Sunday, March 21, 2010

the miracle of life...sucks.

yeah, yeah...pregnancy. blessing. blah, blah...miracle of life. woodie hoo hoo...power of a woman.

I hear ya...and to that I have only to say:

THAT'S BOOLSHIT!

I don't care how much a woman prays, hopes, wishes and dreams for a child...if that heffa has the nerve to so much as utter anything remotely similar to "I love being pregnant" ...

(which a largely pregnant woman said to me at the playground the other day, and GOD HELP ME...I couldn't keep myself from throwing a punch. thankfully...my heart wasn't in it and I missed her chin by three inches or so. the standers-by thought I was joking and laughed accordingly. grood. didn't really wanna be the ghetto chic scrapping on the tot lot...but, I would've been had that shot connected.)

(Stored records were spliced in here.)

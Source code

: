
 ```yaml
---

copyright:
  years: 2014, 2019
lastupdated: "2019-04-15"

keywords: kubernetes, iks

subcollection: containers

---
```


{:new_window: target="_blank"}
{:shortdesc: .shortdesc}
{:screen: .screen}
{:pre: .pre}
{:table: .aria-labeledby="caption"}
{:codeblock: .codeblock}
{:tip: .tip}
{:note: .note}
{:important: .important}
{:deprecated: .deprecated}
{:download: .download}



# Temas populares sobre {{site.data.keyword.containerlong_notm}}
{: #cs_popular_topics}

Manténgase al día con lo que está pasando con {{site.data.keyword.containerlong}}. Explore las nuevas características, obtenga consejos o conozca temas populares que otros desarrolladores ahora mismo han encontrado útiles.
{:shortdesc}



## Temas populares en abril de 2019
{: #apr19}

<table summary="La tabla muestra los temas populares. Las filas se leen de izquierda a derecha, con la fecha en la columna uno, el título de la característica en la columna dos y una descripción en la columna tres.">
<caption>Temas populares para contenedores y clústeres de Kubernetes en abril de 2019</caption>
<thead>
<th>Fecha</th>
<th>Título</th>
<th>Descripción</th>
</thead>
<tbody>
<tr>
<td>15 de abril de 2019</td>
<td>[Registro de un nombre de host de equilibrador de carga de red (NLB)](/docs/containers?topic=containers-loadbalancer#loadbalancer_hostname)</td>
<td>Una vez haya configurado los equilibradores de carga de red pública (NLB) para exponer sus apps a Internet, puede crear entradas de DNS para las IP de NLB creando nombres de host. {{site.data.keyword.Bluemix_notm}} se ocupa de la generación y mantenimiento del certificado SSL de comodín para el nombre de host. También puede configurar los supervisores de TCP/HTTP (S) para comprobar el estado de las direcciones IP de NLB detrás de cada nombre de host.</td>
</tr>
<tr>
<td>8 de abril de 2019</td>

there are only two possibilities:

1. she's lying through her fat pregnant teeth

or

2. her experience of pregnany is NOTHING like mine.

I love my babies. I *heart* being a mommy...and I whole-heartedly, 100 hunnred percent HATE being pregnant.

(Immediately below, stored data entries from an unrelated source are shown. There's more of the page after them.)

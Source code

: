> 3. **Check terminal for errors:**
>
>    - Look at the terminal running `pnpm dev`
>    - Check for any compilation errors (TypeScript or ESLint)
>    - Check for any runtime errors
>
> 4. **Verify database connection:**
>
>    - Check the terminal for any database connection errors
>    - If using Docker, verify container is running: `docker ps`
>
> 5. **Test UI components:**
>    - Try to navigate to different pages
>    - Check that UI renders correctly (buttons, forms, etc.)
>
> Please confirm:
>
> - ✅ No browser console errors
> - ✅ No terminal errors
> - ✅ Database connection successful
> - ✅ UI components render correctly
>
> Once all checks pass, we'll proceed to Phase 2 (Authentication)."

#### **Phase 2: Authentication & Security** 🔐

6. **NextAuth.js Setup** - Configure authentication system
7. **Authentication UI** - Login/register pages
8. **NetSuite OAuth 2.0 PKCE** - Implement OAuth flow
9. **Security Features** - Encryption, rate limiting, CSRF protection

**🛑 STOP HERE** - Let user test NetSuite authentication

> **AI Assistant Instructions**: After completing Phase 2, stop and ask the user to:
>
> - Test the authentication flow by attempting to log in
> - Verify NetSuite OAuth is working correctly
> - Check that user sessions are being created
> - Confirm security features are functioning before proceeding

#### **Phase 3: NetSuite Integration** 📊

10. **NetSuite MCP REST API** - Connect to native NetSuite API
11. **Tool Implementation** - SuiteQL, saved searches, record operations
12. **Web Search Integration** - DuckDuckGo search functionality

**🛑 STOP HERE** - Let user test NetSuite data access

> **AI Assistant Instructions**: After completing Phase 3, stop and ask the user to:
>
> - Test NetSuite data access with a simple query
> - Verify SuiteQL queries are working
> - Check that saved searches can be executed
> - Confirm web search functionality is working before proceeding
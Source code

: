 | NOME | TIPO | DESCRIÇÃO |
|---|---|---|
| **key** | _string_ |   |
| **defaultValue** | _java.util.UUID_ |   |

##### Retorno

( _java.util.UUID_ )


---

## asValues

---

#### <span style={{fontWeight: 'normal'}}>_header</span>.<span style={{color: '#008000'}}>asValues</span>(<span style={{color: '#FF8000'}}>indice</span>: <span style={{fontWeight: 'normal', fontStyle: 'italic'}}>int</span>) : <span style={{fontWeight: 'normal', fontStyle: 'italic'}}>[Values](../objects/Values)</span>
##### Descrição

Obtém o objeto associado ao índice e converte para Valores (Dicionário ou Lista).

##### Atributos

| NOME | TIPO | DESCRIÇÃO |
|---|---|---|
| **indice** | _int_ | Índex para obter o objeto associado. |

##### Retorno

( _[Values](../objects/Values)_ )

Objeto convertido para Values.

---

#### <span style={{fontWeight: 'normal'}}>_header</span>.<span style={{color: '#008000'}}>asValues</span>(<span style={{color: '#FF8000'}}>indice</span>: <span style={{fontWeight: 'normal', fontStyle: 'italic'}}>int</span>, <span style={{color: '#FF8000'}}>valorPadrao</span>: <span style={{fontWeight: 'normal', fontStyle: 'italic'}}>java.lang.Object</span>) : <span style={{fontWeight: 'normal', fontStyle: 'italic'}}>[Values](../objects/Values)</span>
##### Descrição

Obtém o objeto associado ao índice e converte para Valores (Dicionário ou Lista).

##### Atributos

particularly largely pregnant, immobile, sweaty, pukey, pee-y, heartburny, hemorhoidy, fat arm-y pregnant...with work to do.

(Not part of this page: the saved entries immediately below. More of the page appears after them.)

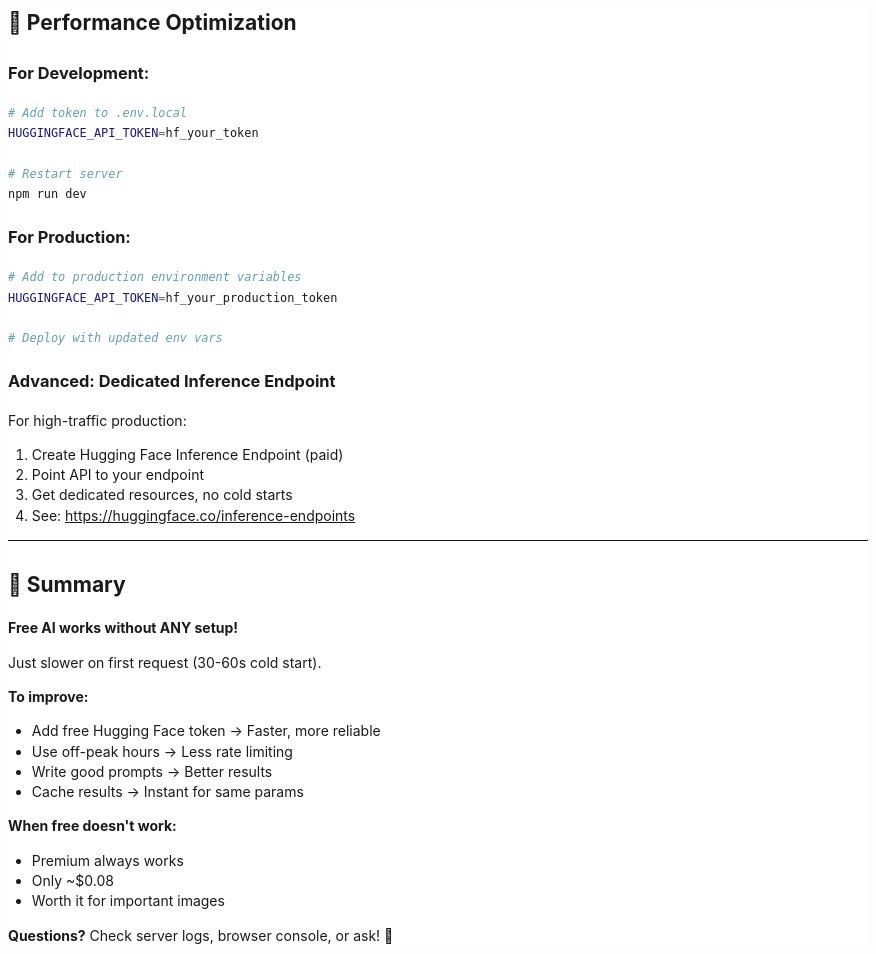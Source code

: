 ## 🚀 Performance Optimization

### **For Development:**

```bash
# Add token to .env.local
HUGGINGFACE_API_TOKEN=hf_your_token

# Restart server
npm run dev
```

### **For Production:**

```bash
# Add to production environment variables
HUGGINGFACE_API_TOKEN=hf_your_production_token

# Deploy with updated env vars
```

### **Advanced: Dedicated Inference Endpoint**

For high-traffic production:
1. Create Hugging Face Inference Endpoint (paid)
2. Point API to your endpoint
3. Get dedicated resources, no cold starts
4. See: https://huggingface.co/inference-endpoints

---

## 🎊 Summary

**Free AI works without ANY setup!**

Just slower on first request (30-60s cold start).

**To improve:**
- Add free Hugging Face token → Faster, more reliable
- Use off-peak hours → Less rate limiting
- Write good prompts → Better results
- Cache results → Instant for same params

**When free doesn't work:**
- Premium always works
- Only ~$0.08
- Worth it for important images

**Questions?** Check server logs, browser console, or ask! 🚀


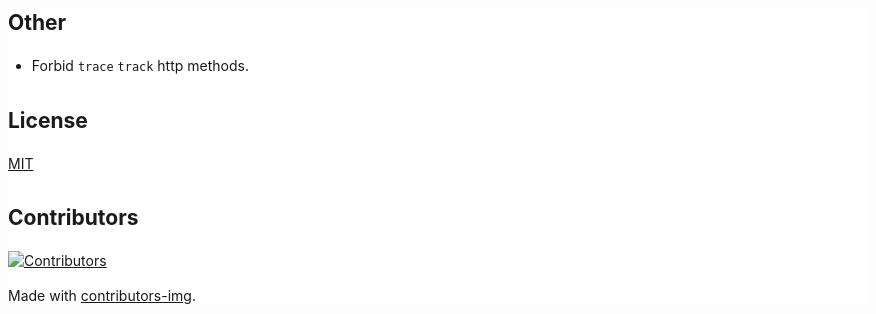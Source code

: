 ## Other

- Forbid `trace` `track` http methods.

## License

[MIT](LICENSE)

## Contributors

[![Contributors](https://contrib.rocks/image?repo=eggjs/security)](https://github.com/eggjs/security/graphs/contributors)

Made with [contributors-img](https://contrib.rocks).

the physical limitations of pregnancy (depsite the whole miracle of life bit...) are basically...

annoying.

I like to bend. I like to stretch. I like to climb, run, ride, drink the occassional naked juice (sake for the rest of you...or at least those of you who weren't privy to the nekkie texts), soft cheeses and high mother-fucking-fructose corn syrup.

I also like to be able to see the nonny...you know, just in case.

this particular complaining jag stems from two things (actually...I had a really good productive day, by the entire time I was out raking leaves, trimming beds, etc...I could think only one thing "yo! I wanna be able to bend, bitches!" thusly, this blog was formed).

the first: we just bought a house and have lots of work to be done. heavy lifting, chemically laden work and I'm not a big fan of having baby duty (born and unborn) while oqui gets to dig shirtless in the yard.

ok, I'm fine with him digging shirtless in the yard, but I'd like to be doing some digging, as well.

and two...I'm big. very big. bigger than I was with either of the others big...and I've still got two months to go.

neither oqui or I can imagine my frame getting any larger. yet,

it shall.

I'm scurred.

oh, and I feel like my insides are leaking out...through my belly button. it's actually painful to the touch...and I have a toddler who insists on touching it 43 million times a day.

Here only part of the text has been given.